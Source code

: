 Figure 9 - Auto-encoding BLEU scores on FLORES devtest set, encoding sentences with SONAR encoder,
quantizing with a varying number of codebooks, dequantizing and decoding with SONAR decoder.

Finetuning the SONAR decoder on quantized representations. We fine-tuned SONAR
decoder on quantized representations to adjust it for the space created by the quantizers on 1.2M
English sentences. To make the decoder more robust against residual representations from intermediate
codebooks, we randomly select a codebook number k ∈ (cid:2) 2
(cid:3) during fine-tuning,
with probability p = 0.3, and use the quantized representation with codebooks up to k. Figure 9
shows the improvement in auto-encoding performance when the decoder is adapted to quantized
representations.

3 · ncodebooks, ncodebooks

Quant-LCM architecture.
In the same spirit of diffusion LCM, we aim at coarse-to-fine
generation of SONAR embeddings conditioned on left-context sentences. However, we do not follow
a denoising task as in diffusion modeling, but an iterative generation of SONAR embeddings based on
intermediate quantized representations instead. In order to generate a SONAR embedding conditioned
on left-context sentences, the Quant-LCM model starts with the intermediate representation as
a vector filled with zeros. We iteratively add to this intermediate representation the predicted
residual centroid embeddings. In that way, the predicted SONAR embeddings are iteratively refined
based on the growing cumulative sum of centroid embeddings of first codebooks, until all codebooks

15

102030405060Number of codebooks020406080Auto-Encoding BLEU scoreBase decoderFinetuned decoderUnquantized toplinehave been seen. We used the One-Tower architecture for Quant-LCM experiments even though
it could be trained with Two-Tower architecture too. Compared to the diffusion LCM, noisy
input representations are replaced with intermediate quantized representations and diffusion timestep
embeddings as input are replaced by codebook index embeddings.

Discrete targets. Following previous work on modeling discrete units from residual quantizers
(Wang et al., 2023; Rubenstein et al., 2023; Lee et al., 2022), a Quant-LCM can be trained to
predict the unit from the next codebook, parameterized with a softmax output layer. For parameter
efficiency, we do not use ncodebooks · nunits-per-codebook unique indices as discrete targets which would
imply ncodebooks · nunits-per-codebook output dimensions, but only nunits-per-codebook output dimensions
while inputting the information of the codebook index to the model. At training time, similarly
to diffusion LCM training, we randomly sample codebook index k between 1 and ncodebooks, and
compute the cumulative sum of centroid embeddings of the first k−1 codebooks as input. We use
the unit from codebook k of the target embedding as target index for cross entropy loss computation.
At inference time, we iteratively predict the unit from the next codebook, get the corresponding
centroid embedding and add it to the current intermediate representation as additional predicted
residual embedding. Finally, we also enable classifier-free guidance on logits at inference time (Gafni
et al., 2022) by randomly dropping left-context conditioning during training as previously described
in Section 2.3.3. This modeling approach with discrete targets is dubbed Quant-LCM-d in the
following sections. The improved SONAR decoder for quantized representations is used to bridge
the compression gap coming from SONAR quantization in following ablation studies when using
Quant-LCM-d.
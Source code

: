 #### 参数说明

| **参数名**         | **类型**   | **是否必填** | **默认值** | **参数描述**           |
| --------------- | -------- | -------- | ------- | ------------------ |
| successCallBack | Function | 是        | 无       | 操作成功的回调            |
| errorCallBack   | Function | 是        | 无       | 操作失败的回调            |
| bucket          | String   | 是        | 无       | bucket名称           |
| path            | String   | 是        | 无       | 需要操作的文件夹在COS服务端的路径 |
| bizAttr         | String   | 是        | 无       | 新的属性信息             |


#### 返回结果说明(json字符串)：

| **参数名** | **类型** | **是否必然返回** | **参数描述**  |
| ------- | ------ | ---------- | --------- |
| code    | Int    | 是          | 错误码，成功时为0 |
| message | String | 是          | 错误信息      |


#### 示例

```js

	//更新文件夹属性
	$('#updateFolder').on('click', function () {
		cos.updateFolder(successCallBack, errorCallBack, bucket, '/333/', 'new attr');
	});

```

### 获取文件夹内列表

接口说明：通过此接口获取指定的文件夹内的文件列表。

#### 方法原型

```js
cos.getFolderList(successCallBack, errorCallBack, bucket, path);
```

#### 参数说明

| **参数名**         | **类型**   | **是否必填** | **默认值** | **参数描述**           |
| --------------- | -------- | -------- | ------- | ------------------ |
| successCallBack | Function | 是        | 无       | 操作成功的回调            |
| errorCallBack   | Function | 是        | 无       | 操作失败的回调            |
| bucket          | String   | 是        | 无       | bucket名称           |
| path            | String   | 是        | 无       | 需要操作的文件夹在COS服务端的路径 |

───

- [Your goal]: Out of the data above, give again only the lines starting at the one holding "a vector filled" and ending at the one holding "102030405060Number of codebooks020406080Auto-Encoding", unchanged.

- [Your solution]:
a vector filled with zeros. We iteratively add to this intermediate representation the predicted
residual centroid embeddings. In that way, the predicted SONAR embeddings are iteratively refined
based on the growing cumulative sum of centroid embeddings of first codebooks, until all codebooks

15

102030405060Number of codebooks020406080Auto-Encoding BLEU scoreBase decoderFinetuned decoderUnquantized toplinehave been seen. We used the One-Tower architecture for Quant-LCM experiments even though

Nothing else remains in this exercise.